RDF Transformation process

This step transforms the extracted JSON in RDF.

The transformation process is composed of two distinct steps. First, the JSON-LD annotation and URI generation to the BrAPI JSON are applied. The second step converts the resulting JSON-LD files into RDF turtle that can easily be loaded into Virtuoso.

PUI and DUID handling

The transformation of BrAPI data to RDF can be difficult because URIs are rarely used to identify BrAPI data. To solve this problem, two solutions are available in this ETL. Either the BrAPI endpoint provides a PUI field for its data or the PUI is generated from the BrAPI URL, the entity name and the entity identifier.
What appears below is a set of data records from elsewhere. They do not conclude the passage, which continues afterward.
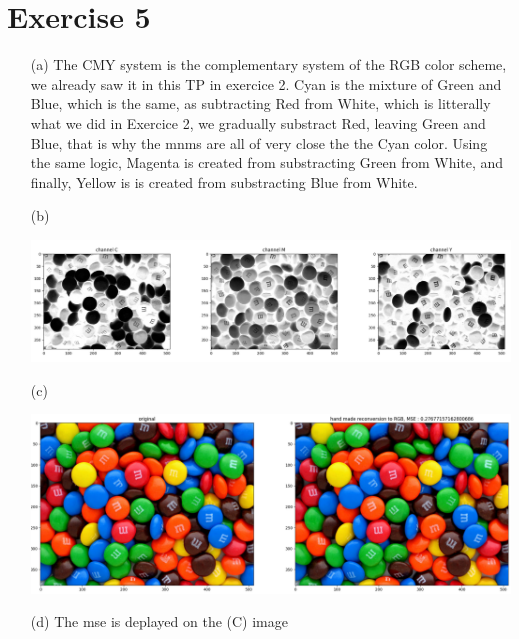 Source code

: \documentclass[a4paper]{article}
\begin{document}
\section*{Exercise 5}
\begin{itemize}
\item[(a)] The CMY system is the complementary system of the RGB color scheme, we already saw it in this TP in exercice 2. Cyan is the mixture of Green and Blue, which is the same, as subtracting Red from White, which is litterally what we did in Exercice 2, we gradually substract Red, leaving Green and Blue, that is why the mnms are all of very close the the Cyan color. Using the same logic, Magenta is created from substracting Green from White, and finally, Yellow is is created from substracting Blue from White.
\item[(b)]
\begin{center}
\includegraphics[width=1\textwidth]{images/exercice_5_b.PNG}\\[1cm] 
\end{center}
\item[(c)]
\begin{center}
\includegraphics[width=1\textwidth]{images/exercice_5_c.PNG}\\[1cm] 
\end{center}
\item[(d)] The mse is deplayed on the (C) image 
\end{itemize}

\end{document}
For the PUI field, we took the convention used in the “germplasm” calls.

For locations, you can provide a “locationPUI” field. For study, you should provide a “studyPUI” field. And so on, and so forth.

If no PUI fields are provided, the URI is generated using the following pattern: {brapi_url}/{brapi_entity}/{entity_id}.

For example, if the location “foo42” is extracted from the “URGI” institution, the generated URI will look like: https://urgi.versailles.inra.fr/GnpISCore-srv/brapi/v1/locations/foo42.

RDF conversion

This conversion is achieved by applying the JSON-LD context, which is maintained and fully described here. In order to easily integrate the BrAPI RDF data, the last transformation step is to convert the JSON-LD files into the RDF turtle format. This transformation is a straightforward conversion from one RDF format to another.

The OWL model defining all the RDF classes and properties is also converted to RDF turtle so that is can be integrated alongside the actual data.

Once generated, the RDF data can be loaded in a SPARQL endpoint with the help of the BrAPI-extract-index-prototype toolkit. This latter one allows to execute the whole transformation process :

# Extract brapi data
python2 main.py extract brapi

# Tansform brapi data to RDF (with JSON-LD as a intermediary format)
python2 main.py transform rdf

# Index data in Virtuoso:
python2 main.py load virtuoso

The latest version of the full documentation is maintained on github.